Be flexible with your ask for either a lower interest rate or waived fees. You might be surprised by what the credit card company is willing to offer you. This is especially true if you are a long-term customer with a track record of making on-time payments.
If possible, continue making on-time payments
You might not be able to pay off your balance in full each month. But that doesn’t necessarily mean that you can’t make on-time payments. If at all possible, try to make the minimum monthly payment on time each and every month.
Although sticking to the minimum monthly payment will prolong paying off your credit card debt, it’ll at minimum help keep your credit relatively intact. That’s because your payment history makes up 35% of your credit score — making that minimum payment critically important to the health of your credit score.
Use any rewards you have
If you have any rewards available through your credit card, now is the time to use them.

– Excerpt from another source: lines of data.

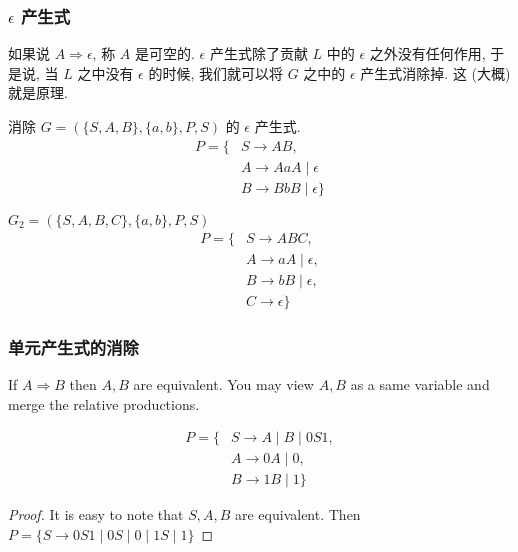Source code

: \documentclass[../main.tex]{subfiles}
\begin{document}
\subsubsection{\(\epsilon\) 产生式}
如果说 \(A \Rightarrow \epsilon\), 称 \(A\) 是可空的. \( \epsilon\) 产生式除了贡献 \(L\) 中的 \( \epsilon\) 之外没有任何作用, 于是说, 当 \(L \) 之中没有 \( \epsilon\) 的时候, 我们就可以将 \(G\) 之中的 \( \epsilon\) 产生式消除掉. 这 (大概) 就是原理. 
\begin{definition}[可空变元]\label{def:可空变元}
\end{definition}

\begin{exam}
	消除 \(G = ( \{ S ,A , B \} , \{ a, b \} , P , S )\) 的 \( \epsilon\) 产生式. 
	\begin{equation}
	\begin{aligned}
		P = \{ & S \to A B  , \\ 
		       & A \to A a A \mid \epsilon \\
		       & B \to B b B \mid \epsilon \}
	\end{aligned}
	\end{equation}
\end{exam}

\begin{exam}
	\(G_{2} = ( \{ S , A  , B , C \} , \{ a, b \} , P , S )\) 
	\begin{equation}
	\begin{aligned}
		P = \{ & S \to A B C , \\ 
		       & A \to a A \mid \epsilon , \\ 
		       & B \to b B \mid \epsilon , \\
		       & C \to \epsilon \}
	\end{aligned}
	\end{equation}
\end{exam}


\subsubsection{单元产生式的消除}
If \(A \Rightarrow B\) then \(A, B\) are equivalent. You may view \(A, B\) as a same variable and merge the relative productions.

\begin{exam}
	\begin{equation}
	\begin{aligned}
		P = \{ & S \to A \mid B \mid 0S 1 , \\ 
		       & A \to 0 A \mid 0 ,  \\ 
		       & B \to 1 B \mid 1 \}
	\end{aligned}
	\end{equation}
\end{exam}
\begin{proof}
It is easy to note that \(S, A , B \) are equivalent. Then 
\(P = \{ S \to 0S1 \mid 0 S \mid 0 \mid 1 S \mid 1\}\)
\end{proof}
\end{document}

Many credit cards offer statement credits or gift cards to popular stores as rewards. Although it would be nice to save these points for greater value such as flights or free hotel stays, you should take advantage of the slight cushion these rewards can provide in a difficult financial situation.
Personally, I usually allow my rewards to accumulate for a big purchase of some kind or another. But in an emergency, those rewards points could save the day. Take a minute to jump on your credit card portal. If you find a cache of points, use what you have available if absolutely necessary.
Stick to your needs
Although this probably goes without saying, you should only use a credit card to cover the bare essentials during economic hardship. The fewer charges you can put on your card, the easier (and faster) it will be to pay off your debt.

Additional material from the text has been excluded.